Voyager à vélo pousse au dépassement de soi. Dans l’effort physique et l’extrême vigilance exigés, certes, mais aussi dans l’idée d’aller au-delà de soi. Constamment, les opportunités de contact nous invitent à maintenir cette ouverture d’esprit face à l’autre, que nous n’avons de cesse de rencontrer. Dans cet état allégé d’allégresse que procure l’effort de se déplacer grâce au travail de nos muscles, se manifestent curiosité, enthousiasme et désir de communiquer. Ne reste plus alors qu’à foncer, dans la spontanéité, dans cet élan de vie, vers ailleurs que soi.

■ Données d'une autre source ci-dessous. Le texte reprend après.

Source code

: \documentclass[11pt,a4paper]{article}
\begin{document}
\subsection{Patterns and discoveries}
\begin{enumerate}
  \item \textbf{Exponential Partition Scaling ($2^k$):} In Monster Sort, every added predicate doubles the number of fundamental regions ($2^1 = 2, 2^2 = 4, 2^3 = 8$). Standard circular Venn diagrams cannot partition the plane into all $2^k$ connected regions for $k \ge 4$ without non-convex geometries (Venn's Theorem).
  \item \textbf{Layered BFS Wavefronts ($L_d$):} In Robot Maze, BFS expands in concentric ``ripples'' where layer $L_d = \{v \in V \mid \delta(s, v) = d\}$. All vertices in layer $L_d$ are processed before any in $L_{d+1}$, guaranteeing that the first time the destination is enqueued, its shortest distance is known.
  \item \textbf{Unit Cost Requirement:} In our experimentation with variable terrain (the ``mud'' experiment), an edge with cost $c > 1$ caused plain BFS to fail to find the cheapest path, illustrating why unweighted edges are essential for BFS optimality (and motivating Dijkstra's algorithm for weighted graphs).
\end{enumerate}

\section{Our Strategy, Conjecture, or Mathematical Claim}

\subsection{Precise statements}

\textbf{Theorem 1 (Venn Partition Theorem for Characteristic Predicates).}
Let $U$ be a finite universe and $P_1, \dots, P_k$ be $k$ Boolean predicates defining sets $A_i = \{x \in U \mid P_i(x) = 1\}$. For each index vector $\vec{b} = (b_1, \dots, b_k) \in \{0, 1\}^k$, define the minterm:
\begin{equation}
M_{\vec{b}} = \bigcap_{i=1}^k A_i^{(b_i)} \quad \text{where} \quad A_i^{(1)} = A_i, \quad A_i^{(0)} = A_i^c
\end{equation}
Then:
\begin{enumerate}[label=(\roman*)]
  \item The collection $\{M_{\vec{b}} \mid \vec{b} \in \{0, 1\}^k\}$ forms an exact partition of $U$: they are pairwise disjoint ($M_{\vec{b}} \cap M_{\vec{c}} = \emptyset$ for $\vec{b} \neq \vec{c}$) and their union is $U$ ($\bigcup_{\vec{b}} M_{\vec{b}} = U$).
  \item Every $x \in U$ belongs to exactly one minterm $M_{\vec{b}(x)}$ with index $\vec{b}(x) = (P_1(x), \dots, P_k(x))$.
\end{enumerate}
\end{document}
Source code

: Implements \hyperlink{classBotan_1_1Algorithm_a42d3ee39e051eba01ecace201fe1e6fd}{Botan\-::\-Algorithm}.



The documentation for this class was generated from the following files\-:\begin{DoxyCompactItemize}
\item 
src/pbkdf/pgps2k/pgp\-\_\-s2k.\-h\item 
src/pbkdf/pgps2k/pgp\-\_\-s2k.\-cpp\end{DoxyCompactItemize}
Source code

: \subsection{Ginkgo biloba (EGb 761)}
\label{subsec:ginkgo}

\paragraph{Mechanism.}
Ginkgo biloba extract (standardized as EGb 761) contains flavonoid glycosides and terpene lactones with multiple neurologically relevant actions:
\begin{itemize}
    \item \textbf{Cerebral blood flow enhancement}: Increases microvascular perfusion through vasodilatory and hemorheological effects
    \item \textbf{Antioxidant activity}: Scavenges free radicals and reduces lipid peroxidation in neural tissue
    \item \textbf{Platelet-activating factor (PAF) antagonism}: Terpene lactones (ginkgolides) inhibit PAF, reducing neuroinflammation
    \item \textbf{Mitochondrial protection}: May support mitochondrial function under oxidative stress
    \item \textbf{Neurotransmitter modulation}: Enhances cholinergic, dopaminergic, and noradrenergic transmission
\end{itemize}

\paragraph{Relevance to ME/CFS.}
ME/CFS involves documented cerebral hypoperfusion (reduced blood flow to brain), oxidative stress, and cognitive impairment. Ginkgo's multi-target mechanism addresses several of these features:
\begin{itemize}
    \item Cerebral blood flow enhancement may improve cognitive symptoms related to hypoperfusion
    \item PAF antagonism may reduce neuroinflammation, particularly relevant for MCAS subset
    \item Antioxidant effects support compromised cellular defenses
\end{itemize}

Au tout début de notre périple à vélo, nous avions le souhait que le chemin nous fasse, nous défasse et nous refasse sans cesse. Voyager à vélo met en place les conditions nécessaires à ce que chaque jour soit l’équivalent d’un présent à déballer. Voyager à vélo nous place dans un état fébrile, à une perception près d’être emballés. Voyager à vélo ménage à chaque instant la possibilité d’être surpris, émerveillés ou bouleversés en autant que nous laissions le chemin se dérouler sous nos roues et en nous.
Voyager à vélo, c’est vivre intensément!